What to work on -
Stop after the line holding "Learning with Provable Statistical Efficiency". Repeat exactly every line before it in the records below, that line too, and leave out the pictures.
────────────────────────────────────────
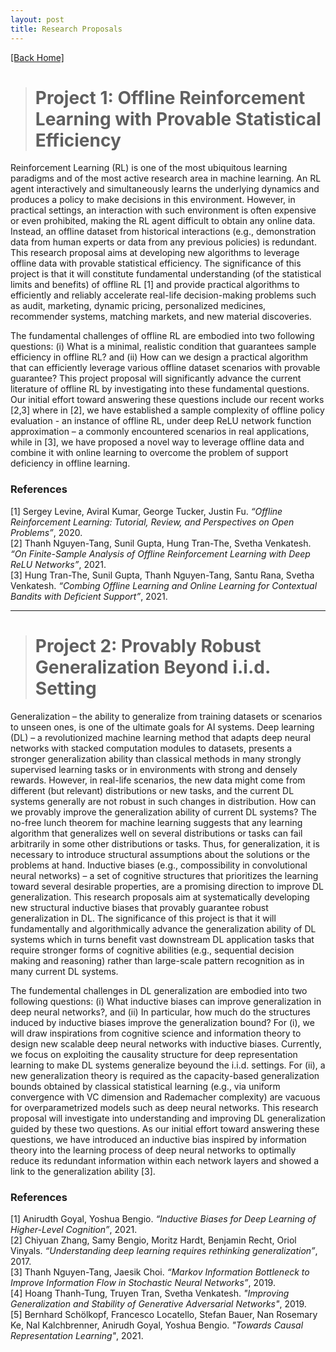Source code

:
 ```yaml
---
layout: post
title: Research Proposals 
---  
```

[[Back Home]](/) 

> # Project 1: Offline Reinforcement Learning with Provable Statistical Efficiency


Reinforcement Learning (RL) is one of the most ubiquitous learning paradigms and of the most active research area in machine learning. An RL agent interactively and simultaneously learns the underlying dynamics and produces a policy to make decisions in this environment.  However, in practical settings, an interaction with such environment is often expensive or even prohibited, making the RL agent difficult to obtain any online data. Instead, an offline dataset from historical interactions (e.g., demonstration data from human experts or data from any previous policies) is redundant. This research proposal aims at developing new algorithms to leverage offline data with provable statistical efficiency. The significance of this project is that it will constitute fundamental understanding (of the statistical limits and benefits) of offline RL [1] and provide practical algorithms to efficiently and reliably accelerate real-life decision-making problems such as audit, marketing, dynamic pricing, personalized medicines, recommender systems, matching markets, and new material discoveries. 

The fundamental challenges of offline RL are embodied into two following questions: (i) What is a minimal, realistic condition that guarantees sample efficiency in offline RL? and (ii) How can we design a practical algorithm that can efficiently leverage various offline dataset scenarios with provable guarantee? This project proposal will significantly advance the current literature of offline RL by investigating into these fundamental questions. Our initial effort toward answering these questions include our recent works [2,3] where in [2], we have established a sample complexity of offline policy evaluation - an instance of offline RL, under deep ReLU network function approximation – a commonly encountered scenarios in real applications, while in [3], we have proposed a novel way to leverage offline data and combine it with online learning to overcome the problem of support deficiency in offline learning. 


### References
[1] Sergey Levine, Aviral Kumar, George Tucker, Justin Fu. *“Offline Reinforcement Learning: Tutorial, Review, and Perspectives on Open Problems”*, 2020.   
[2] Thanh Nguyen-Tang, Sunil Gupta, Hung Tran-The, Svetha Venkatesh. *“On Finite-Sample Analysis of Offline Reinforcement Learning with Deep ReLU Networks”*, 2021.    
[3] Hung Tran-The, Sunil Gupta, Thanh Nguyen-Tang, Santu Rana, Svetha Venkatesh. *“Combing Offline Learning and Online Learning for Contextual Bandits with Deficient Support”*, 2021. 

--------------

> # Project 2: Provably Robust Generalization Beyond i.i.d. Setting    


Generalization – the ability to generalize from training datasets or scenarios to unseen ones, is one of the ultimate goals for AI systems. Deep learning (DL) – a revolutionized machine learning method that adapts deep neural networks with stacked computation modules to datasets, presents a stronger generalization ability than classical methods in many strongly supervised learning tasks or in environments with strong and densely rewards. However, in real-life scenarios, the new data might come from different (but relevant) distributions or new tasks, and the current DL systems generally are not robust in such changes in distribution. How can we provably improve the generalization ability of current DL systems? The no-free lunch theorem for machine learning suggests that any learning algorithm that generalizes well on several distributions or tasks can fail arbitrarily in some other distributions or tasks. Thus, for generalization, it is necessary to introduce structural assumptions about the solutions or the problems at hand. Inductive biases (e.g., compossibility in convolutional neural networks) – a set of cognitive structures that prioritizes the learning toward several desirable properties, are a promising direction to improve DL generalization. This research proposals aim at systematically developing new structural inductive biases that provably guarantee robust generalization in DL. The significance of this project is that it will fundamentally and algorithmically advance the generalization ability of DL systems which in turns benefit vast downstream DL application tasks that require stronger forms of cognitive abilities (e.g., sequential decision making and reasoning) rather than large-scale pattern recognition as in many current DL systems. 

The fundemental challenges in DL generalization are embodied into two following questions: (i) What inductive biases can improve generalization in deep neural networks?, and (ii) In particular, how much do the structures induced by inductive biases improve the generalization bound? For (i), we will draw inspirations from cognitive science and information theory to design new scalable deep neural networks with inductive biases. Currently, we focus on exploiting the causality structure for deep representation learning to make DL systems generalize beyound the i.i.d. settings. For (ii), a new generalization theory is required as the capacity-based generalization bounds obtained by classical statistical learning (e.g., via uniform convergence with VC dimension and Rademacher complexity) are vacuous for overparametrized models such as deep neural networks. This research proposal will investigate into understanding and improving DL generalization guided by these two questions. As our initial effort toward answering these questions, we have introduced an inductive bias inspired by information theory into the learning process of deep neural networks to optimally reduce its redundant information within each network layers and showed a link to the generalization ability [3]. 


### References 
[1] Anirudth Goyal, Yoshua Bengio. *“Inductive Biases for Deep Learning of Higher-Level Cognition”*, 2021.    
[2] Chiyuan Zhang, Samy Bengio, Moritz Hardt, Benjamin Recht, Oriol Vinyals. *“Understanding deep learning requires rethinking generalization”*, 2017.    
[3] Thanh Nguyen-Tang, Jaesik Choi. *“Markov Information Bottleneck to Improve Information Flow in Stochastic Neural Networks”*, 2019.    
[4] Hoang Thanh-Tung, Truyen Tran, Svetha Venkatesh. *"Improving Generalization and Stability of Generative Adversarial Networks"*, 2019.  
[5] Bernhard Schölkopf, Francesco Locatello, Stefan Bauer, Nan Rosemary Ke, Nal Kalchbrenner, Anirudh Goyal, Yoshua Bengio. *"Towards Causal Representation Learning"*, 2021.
────────────────────────────────────────
Answer below -
Source code

:
 ```yaml
---
layout: post
title: Research Proposals 
---  
```

[[Back Home]](/) 

> # Project 1: Offline Reinforcement Learning with Provable Statistical Efficiency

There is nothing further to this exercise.